それにシュウは見た目だけなら良かったし、黙っているだけだったら可愛らしい子供だったので、それはそれは、花よ蝶よと育てられたのだった。

ーーー10歳の時までは。
シュウが10歳になる頃、その夫婦に妊娠が発覚したのである。
不妊治療を10年、そして、諦めてからの、7年。まさかの妊娠であった。
3人でお祝いしたまでは良かった。否、生まれるまではシュウも幸せだった。
赤ちゃん、可愛がってくれる?うん。なんていう、当たり前の会話もあった。
問題は赤ちゃんが生まれたあとだった。

母親はやはり、自分で腹を痛めて産んだ子供のほうが可愛くなってしまったのだ。
シュウは10歳になっていた。難しい年頃に片足を突っ込みかけていたのだ。それに、産みの両親の遺伝なのか、生まれ持ったものなのか、シュウはあまり頭が良くなかったのだ。
授業中は黙って5分も座ってられないし、わからない問題があると、その場で教室を逃げ出してしまう。宿題をやったことだって、ない。
そんな育てるのが難しい子供より、生まれたばかりの小さい赤ちゃんのほうが、母は可愛かったのだ。

「シュウちゃんはどうしてきちんとできないの?」
「ママを困らせたいの?」
「ーーーやっぱり、自分で産んだ子のほうが、かわいいわ。シュウちゃん、見た目は可愛いけど、中身は可愛くないもの。」

育ての父も、シュウと母の間に入って奮闘したが、やはり、自分の血が入った子供のほうが可愛かったようである。
ごめんな、と言われたが、シュウの目を見てはいなかった。
そうやって、シュウはまた、捨てられたのだ。

今度は、育ての親の両親、祖父母に拾われることとなったのである。
流石にシュウちゃんが可哀想でしょう、うちで預かるわね。祖父母はそういったのだ。

だが、年老いた二人に、暴れん坊のシュウの世話は難しかった。
何しろ、学校に呼び出される頻度が普通ではなかったのだ。
隣の子を殴った、なんていうのはしょっちゅうだった。
女の子のポニーテールを切り落としてしまった、なんてこともあった。
前を歩いていた子の背中を突然蹴ってしまった。だなんて、祖父母には理解出来なかった。

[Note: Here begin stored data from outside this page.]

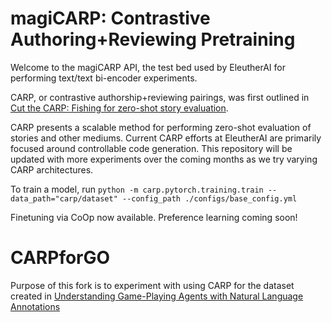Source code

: # magiCARP: Contrastive Authoring+Reviewing Pretraining

Welcome to the magiCARP API, the test bed used by EleutherAI for performing text/text bi-encoder experiments. 

CARP, or contrastive authorship+reviewing pairings, was first outlined in [Cut the CARP: Fishing for zero-shot story evaluation](https://arxiv.org/abs/2110.03111).

CARP presents a scalable method for performing zero-shot evaluation of stories and other mediums. Current CARP efforts at EleutherAI are primarily focused around controllable code generation. This repository will be updated with more experiments over the coming months as we try varying CARP architectures.


To train a model, run 
```python -m carp.pytorch.training.train --data_path="carp/dataset" --config_path ./configs/base_config.yml```

Finetuning via CoOp now available. Preference learning coming soon!
  
# CARPforGO  

Purpose of this fork is to experiment with using CARP for the dataset created in [Understanding Game-Playing Agents with Natural Language Annotations](https://arxiv.org/abs/2204.07531)
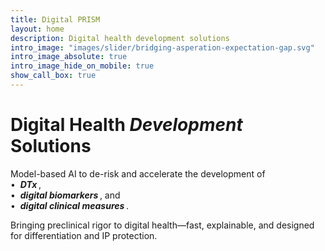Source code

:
 ```yaml
---
title: Digital PRISM
layout: home
description: Digital health development solutions
intro_image: "images/slider/bridging-asperation-expectation-gap.svg"
intro_image_absolute: true
intro_image_hide_on_mobile: true
show_call_box: true
---
```


<!--
# <span class="insilico">_Digital&nbsp;_</span> Preclinical Research <span class="insilico">_in&nbsp;silico&thinsp;_</span> Modelling
## Digital Health Development Solutions

-->

# <span class="nonsilico">Digital Health</span> <span class="insilico">_Development&nbsp;_</span> <span class="nonsilico">Solutions</span>

Model-based AI to de-risk and accelerate the development of<br>
•&nbsp;&nbsp;<span class="insilico">_**DTx**&thinsp;_</span>,<br>
•&nbsp;&nbsp;<span class="insilico">_**digital biomarkers**&thinsp;_</span>, and<br>
•&nbsp;&nbsp;<span class="insilico">_**digital clinical measures**&thinsp;_</span>.

Bringing preclinical rigor to digital health—fast, explainable, and designed for differentiation and IP protection.

<!--Accelerate innovation in digital therapeutics and biomarkers with confidence.

The development of evidence-based digital health solutions—from remote monitoring to closed-loop interventions—demands scientific rigor, speed, and regulatory clarity. PRISMA delivers model-based AI, virtual patient simulation, and _in silico_ evidence generation to help you build, test, and validate digital modalities before they ever reach a patient.

We bring the precision of preclinical research into digital health—de-risking development, supporting regulatory alignment, and accelerating time-to-market for DTx, digital biomarkers, and digital endpoints.



_In silico_ modeling and model-based AI bridge preclinical research rigor to advance digital therapeutics, biomarkers, and clinical measures.

We create scientifically grounded, interpretable AI algorithms to reduce development risks, support regulatory compliance, and accelerate market entry for evidence-based digital solutions—including remote monitoring and closed-loop drug-device innovations.


We specialize in guiding breakthroughs in Digital Therapeutics (DTx) innovation, including drug-device combinations (‘smart medications’), through a Systems Medicine approach. -->
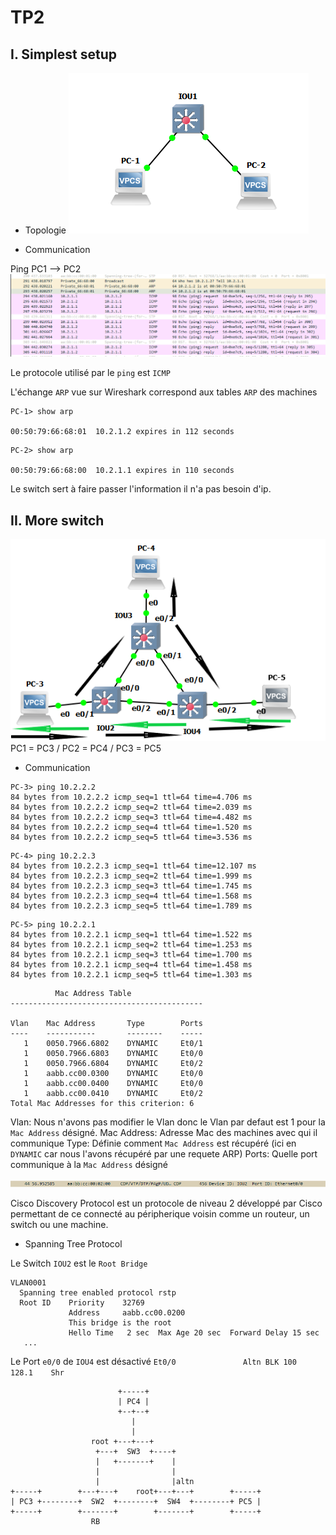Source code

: # TP2

## I. Simplest setup

* Topologie 
![topo](images/topologie.PNG)

* Communication

Ping PC1 --> PC2
![ping](images/ping-pc1-pc2.PNG)

Le protocole utilisé par le `ping` est `ICMP`

L'échange `ARP` vue sur Wireshark correspond aux tables `ARP` des machines
```
PC-1> show arp

00:50:79:66:68:01  10.2.1.2 expires in 112 seconds
```

```
PC-2> show arp

00:50:79:66:68:00  10.2.1.1 expires in 110 seconds
```

Le switch sert à faire passer l'information il n'a pas besoin d'ip.


## II. More switch

![ping](images/topologie2.PNG)
PC1 = PC3   /   PC2 = PC4   /   PC3 = PC5

* Communication


```
PC-3> ping 10.2.2.2
84 bytes from 10.2.2.2 icmp_seq=1 ttl=64 time=4.706 ms
84 bytes from 10.2.2.2 icmp_seq=2 ttl=64 time=2.039 ms
84 bytes from 10.2.2.2 icmp_seq=3 ttl=64 time=4.482 ms
84 bytes from 10.2.2.2 icmp_seq=4 ttl=64 time=1.520 ms
84 bytes from 10.2.2.2 icmp_seq=5 ttl=64 time=3.536 ms
```

```
PC-4> ping 10.2.2.3
84 bytes from 10.2.2.3 icmp_seq=1 ttl=64 time=12.107 ms
84 bytes from 10.2.2.3 icmp_seq=2 ttl=64 time=1.999 ms
84 bytes from 10.2.2.3 icmp_seq=3 ttl=64 time=1.745 ms
84 bytes from 10.2.2.3 icmp_seq=4 ttl=64 time=1.568 ms
84 bytes from 10.2.2.3 icmp_seq=5 ttl=64 time=1.789 ms
```

```
PC-5> ping 10.2.2.1
84 bytes from 10.2.2.1 icmp_seq=1 ttl=64 time=1.522 ms
84 bytes from 10.2.2.1 icmp_seq=2 ttl=64 time=1.253 ms
84 bytes from 10.2.2.1 icmp_seq=3 ttl=64 time=1.700 ms
84 bytes from 10.2.2.1 icmp_seq=4 ttl=64 time=1.458 ms
84 bytes from 10.2.2.1 icmp_seq=5 ttl=64 time=1.303 ms
```

```
          Mac Address Table
-------------------------------------------

Vlan    Mac Address       Type        Ports
----    -----------       --------    -----
   1    0050.7966.6802    DYNAMIC     Et0/1
   1    0050.7966.6803    DYNAMIC     Et0/0
   1    0050.7966.6804    DYNAMIC     Et0/2
   1    aabb.cc00.0300    DYNAMIC     Et0/0
   1    aabb.cc00.0400    DYNAMIC     Et0/0
   1    aabb.cc00.0410    DYNAMIC     Et0/2
Total Mac Addresses for this criterion: 6
```
Vlan: Nous n'avons pas modifier le Vlan donc le Vlan par defaut est 1 pour la `Mac Address` désigné.
Mac Address: Adresse Mac des machines avec qui il communique
Type: Définie comment `Mac Address` est récupéré (ici en `DYNAMIC` car nous l'avons récupéré par une requete ARP) 
Ports: Quelle port communique à la `Mac Address` désigné

![CDP](images/CDP.PNG)

Cisco Discovery Protocol est un protocole de niveau 2 développé par Cisco permettant de ce connecté au péripherique voisin comme un routeur, un switch ou une machine.

* Spanning Tree Protocol

Le Switch `IOU2` est le `Root Bridge`
```
VLAN0001
  Spanning tree enabled protocol rstp
  Root ID    Priority    32769
             Address     aabb.cc00.0200
             This bridge is the root
             Hello Time   2 sec  Max Age 20 sec  Forward Delay 15 sec
   ...
   ``` 

Le Port `e0/0` de `IOU4` est désactivé
`Et0/0               Altn BLK 100       128.1    Shr` 
```
                        +-----+
                        | PC4 |
                        +--+--+
                           |
                           |
                  root +---+---+
                   +---+  SW3  +----+
                   |   +-------+    |
                   |                |
                   |                |altn
+-----+        +---+---+    root+---+---+        +-----+
| PC3 +--------+  SW2  +--------+  SW4  +--------+ PC5 |
+-----+        +-------+        +-------+        +-----+
                  RB
```

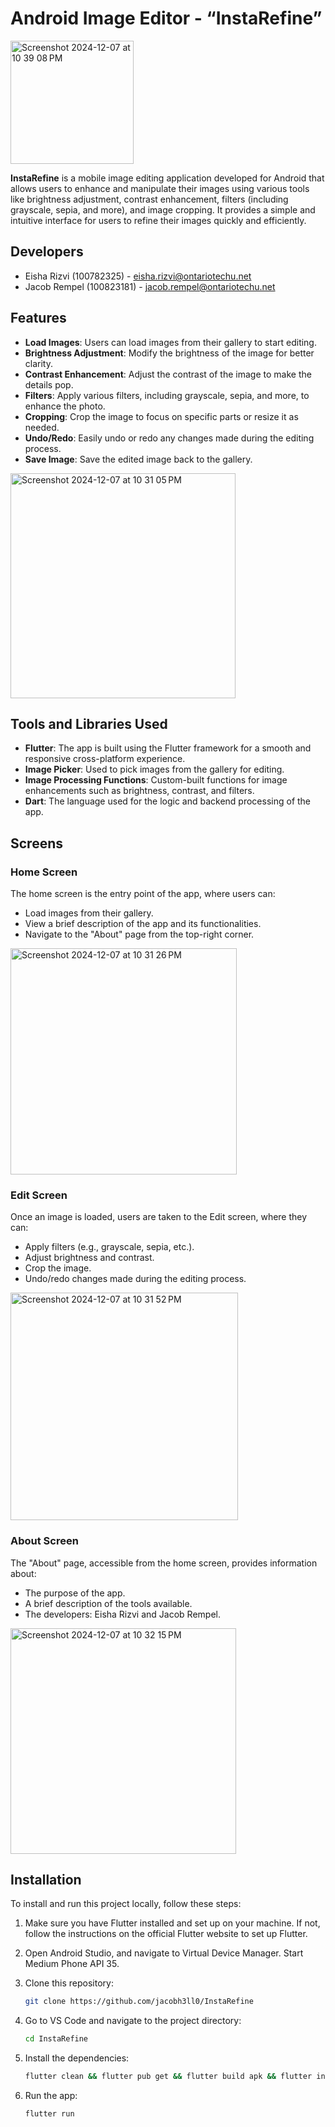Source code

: # Android Image Editor - “InstaRefine”
<img width="197" alt="Screenshot 2024-12-07 at 10 39 08 PM" src="https://github.com/user-attachments/assets/859b4ccf-576a-437a-8dc5-f9b079719d62">



**InstaRefine** is a mobile image editing application developed for Android that allows users to enhance and manipulate their images using various tools like brightness adjustment, contrast enhancement, filters (including grayscale, sepia, and more), and image cropping. It provides a simple and intuitive interface for users to refine their images quickly and efficiently.


## Developers
- Eisha Rizvi (100782325) - eisha.rizvi@ontariotechu.net
- Jacob Rempel (100823181) - jacob.rempel@ontariotechu.net

## Features

- **Load Images**: Users can load images from their gallery to start editing.
- **Brightness Adjustment**: Modify the brightness of the image for better clarity.
- **Contrast Enhancement**: Adjust the contrast of the image to make the details pop.
- **Filters**: Apply various filters, including grayscale, sepia, and more, to enhance the photo.
- **Cropping**: Crop the image to focus on specific parts or resize it as needed.
- **Undo/Redo**: Easily undo or redo any changes made during the editing process.
- **Save Image**: Save the edited image back to the gallery.

<img width="360" alt="Screenshot 2024-12-07 at 10 31 05 PM" src="https://github.com/user-attachments/assets/ea0bd456-f5e7-4db2-9822-0203ea4841b7">

## Tools and Libraries Used

- **Flutter**: The app is built using the Flutter framework for a smooth and responsive cross-platform experience.
- **Image Picker**: Used to pick images from the gallery for editing.
- **Image Processing Functions**: Custom-built functions for image enhancements such as brightness, contrast, and filters.
- **Dart**: The language used for the logic and backend processing of the app.

## Screens

### Home Screen
The home screen is the entry point of the app, where users can:
- Load images from their gallery.
- View a brief description of the app and its functionalities.
- Navigate to the "About" page from the top-right corner.

<img width="362" alt="Screenshot 2024-12-07 at 10 31 26 PM" src="https://github.com/user-attachments/assets/3e240753-bfe4-4fd8-b95c-91bdbeb794b3">


### Edit Screen
Once an image is loaded, users are taken to the Edit screen, where they can:
- Apply filters (e.g., grayscale, sepia, etc.).
- Adjust brightness and contrast.
- Crop the image.
- Undo/redo changes made during the editing process.

<img width="364" alt="Screenshot 2024-12-07 at 10 31 52 PM" src="https://github.com/user-attachments/assets/5a45d410-efa7-41a9-8136-b4f63db8794f">


### About Screen
The "About" page, accessible from the home screen, provides information about:
- The purpose of the app.
- A brief description of the tools available.
- The developers: Eisha Rizvi and Jacob Rempel.

<img width="361" alt="Screenshot 2024-12-07 at 10 32 15 PM" src="https://github.com/user-attachments/assets/22677ba6-f998-40f8-afde-6727149a050c">


## Installation

To install and run this project locally, follow these steps:

1. Make sure you have Flutter installed and set up on your machine. If not, follow the instructions on the official Flutter website to set up Flutter.

2. Open Android Studio, and navigate to Virtual Device Manager. Start Medium Phone API 35.

3. Clone this repository:
   ```bash
   git clone https://github.com/jacobh3ll0/InstaRefine
   ```
   
4. Go to VS Code and navigate to the project directory:
   ```bash
   cd InstaRefine
   ```
   
5. Install the dependencies:
   ```bash
   flutter clean && flutter pub get && flutter build apk && flutter install
   ```

6. Run the app:
   ```bash
   flutter run
   ```
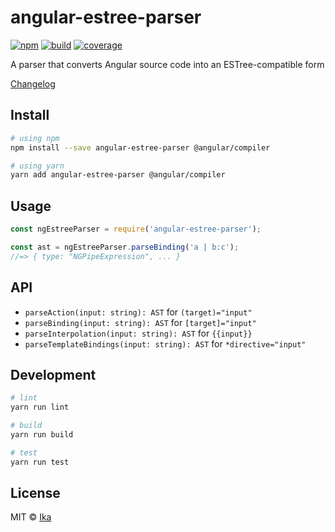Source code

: # angular-estree-parser

[![npm](https://img.shields.io/npm/v/angular-estree-parser.svg)](https://www.npmjs.com/package/angular-estree-parser)
[![build](https://img.shields.io/travis/com/prettier/angular-estree-parser/main.svg)](https://travis-ci.com/prettier/angular-estree-parser/builds)
[![coverage](https://img.shields.io/codecov/c/github/prettier/angular-estree-parser/main.svg)](https://codecov.io/gh/prettier/angular-estree-parser)

A parser that converts Angular source code into an ESTree-compatible form

[Changelog](https://github.com/prettier/angular-estree-parser/blob/main/CHANGELOG.md)

## Install

```sh
# using npm
npm install --save angular-estree-parser @angular/compiler

# using yarn
yarn add angular-estree-parser @angular/compiler
```

## Usage

```js
const ngEstreeParser = require('angular-estree-parser');

const ast = ngEstreeParser.parseBinding('a | b:c');
//=> { type: "NGPipeExpression", ... }
```

## API

- `parseAction(input: string): AST` for `(target)="input"`
- `parseBinding(input: string): AST` for `[target]="input"`
- `parseInterpolation(input: string): AST` for `{{input}}`
- `parseTemplateBindings(input: string): AST` for `*directive="input"`

## Development

```sh
# lint
yarn run lint

# build
yarn run build

# test
yarn run test
```

## License

MIT © [Ika](https://github.com/ikatyang)
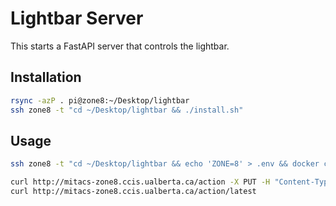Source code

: # Lightbar Server

This starts a FastAPI server that controls the lightbar.

## Installation
```bash
rsync -azP . pi@zone8:~/Desktop/lightbar
ssh zone8 -t "cd ~/Desktop/lightbar && ./install.sh"
```


## Usage
```bash
ssh zone8 -t "cd ~/Desktop/lightbar && echo 'ZONE=8' > .env && docker compose up -d"

curl http://mitacs-zone8.ccis.ualberta.ca/action -X PUT -H "Content-Type: application/json" -d '{"array": [[1.0, 1.0, 1.0, 1.0, 1.0, 1.0], [1.0, 1.0, 1.0, 1.0, 1.0, 1.0]]}'
curl http://mitacs-zone8.ccis.ualberta.ca/action/latest
```
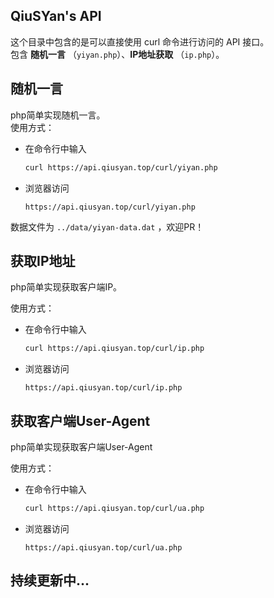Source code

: ## QiuSYan's API 

这个目录中包含的是可以直接使用 curl 命令进行访问的 API 接口。
<br>
包含 **随机一言** （`yiyan.php`）、**IP地址获取** （`ip.php`）。

## 随机一言

php简单实现随机一言。
<br>
使用方式：

- 在命令行中输入

    ```bash
    curl https://api.qiusyan.top/curl/yiyan.php 
    ```

- 浏览器访问

    ```
    https://api.qiusyan.top/curl/yiyan.php
    ```

数据文件为 `../data/yiyan-data.dat` ，欢迎PR！

## 获取IP地址

php简单实现获取客户端IP。

使用方式：

- 在命令行中输入

    ```bash
    curl https://api.qiusyan.top/curl/ip.php
    ```

- 浏览器访问

    ```
    https://api.qiusyan.top/curl/ip.php
    ```


## 获取客户端User-Agent

php简单实现获取客户端User-Agent

使用方式：

- 在命令行中输入

    ```bash
    curl https://api.qiusyan.top/curl/ua.php
    ```

- 浏览器访问

    ```
    https://api.qiusyan.top/curl/ua.php
    ```


## 持续更新中...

シュウくんは少し、落ち着きがないですね。ーーどうですか、支援学校なんてものも考えてみてはーー。
昔気質の二人には、支援学校なんてものは何なのかすら分からなかったし、よろしくと言った息子夫婦は知らぬ存ぜぬであるし、肝心のシュウは、また問題を起こしてしまう。
学校に行っては頭を下げ、被害者の家に行っては頭を下げた。
万引き、補導、ーーー痛む腰をさすり、二人は何度も警察へ出向いた。
二人は、シュウを引き取ってから一気に老けこんでしまったのだった。

ーーシュウはただ、抱きしめて愛してると言って欲しかっただけだったのだ。
シュウはいい子だね、可愛いね、自慢の息子だよ、と、生まれてきてくれてありがとう、と、言って欲しかっただけなのだ。
ただその方法が、分からなかったのだ。
だってやり方すら、教えてくれる人がいなかったのだから。